10. He banned the wearing of eyeglasses and punished wearers with executions.

11. He banned the wearing of western clothes, eating western food, and the use of western medicine.

12. He closed hospitals and advocated for the use of traditional medicine.

13. He banned Christianity and demanded the recitation of “There is no other God than Macias.”

14. He killed his Central Bank Governor, and took the country’s treasury away from Malabo, the nation’s capital, to his ancestral village of Mongomo.

15. His country home was complete with a fortified prison where it was alleged he personally executed some inmates.

16. Cabinet Ministers were directed to personally travel from Malabo to Mongomo, to get funds for the running of their departments.

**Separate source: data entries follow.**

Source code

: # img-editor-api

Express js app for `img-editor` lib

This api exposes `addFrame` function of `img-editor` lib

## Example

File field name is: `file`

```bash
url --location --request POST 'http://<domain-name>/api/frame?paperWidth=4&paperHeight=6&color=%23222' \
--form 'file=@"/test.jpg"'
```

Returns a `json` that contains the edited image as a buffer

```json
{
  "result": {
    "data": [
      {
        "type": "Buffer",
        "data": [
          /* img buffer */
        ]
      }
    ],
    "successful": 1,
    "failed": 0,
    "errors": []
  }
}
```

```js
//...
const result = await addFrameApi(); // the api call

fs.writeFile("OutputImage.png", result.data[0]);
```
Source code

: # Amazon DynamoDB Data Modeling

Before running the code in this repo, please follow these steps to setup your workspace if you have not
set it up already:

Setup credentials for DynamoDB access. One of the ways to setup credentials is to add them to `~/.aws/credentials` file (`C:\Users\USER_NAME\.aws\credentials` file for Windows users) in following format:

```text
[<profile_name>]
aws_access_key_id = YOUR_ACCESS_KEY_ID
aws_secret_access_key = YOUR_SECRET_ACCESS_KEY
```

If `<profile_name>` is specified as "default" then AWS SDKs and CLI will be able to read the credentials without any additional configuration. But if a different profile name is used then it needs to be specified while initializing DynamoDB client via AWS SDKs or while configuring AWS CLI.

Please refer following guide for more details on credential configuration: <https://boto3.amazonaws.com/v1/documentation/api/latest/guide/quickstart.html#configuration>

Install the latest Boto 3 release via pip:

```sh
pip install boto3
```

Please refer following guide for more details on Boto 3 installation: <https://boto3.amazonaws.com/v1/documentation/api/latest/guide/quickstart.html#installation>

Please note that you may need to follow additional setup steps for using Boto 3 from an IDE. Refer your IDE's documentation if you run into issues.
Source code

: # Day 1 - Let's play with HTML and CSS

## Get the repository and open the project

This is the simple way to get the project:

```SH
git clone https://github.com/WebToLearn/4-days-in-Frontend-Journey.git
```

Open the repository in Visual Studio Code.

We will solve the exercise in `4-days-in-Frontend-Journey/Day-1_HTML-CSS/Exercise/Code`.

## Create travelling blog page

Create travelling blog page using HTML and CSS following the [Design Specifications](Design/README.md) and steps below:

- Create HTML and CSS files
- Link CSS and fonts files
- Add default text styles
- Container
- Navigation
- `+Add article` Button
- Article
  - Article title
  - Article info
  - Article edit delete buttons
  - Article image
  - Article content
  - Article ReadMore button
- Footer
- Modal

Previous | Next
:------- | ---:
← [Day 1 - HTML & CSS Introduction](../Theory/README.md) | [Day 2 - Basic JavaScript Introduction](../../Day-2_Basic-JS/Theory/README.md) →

Several did not return alive.

17. His 37-year-old nephew, Teodoro Obiang Nguema, who was the commander of the National Guard, sent six of his men to request money for his unit’s salaries, and the President ordered that they should all be shot.

18. His nephew got infuriated, organized a coup and overthrew his uncle on August 3, 1979. He took over the government in Malabo.

19. After hearing of his overthrow and expected arrest, Macias reportedly set 100 million dollars on fire, and fled his village with another 4 million dollars in his car.

20. He was quickly captured after a woman in the village found him resting under the shade of a tree inside the bush, eating sugarcane.

21. He was tried, found guilty of several crimes and executed at age 55 on September 29, 1979.

22. His nephew who took over has also turned into a brutal dictator that has ruled the country with iron fist since 1979, till date and has appointed his own son as Vice President and successor.

23. Lastly, don’t also forget that, Balthazar Engonga (the fuckative), whose leaked sex tapes showed him sleeping with over 400 women, is also a nephew of the current Equatorial Guinea’s President.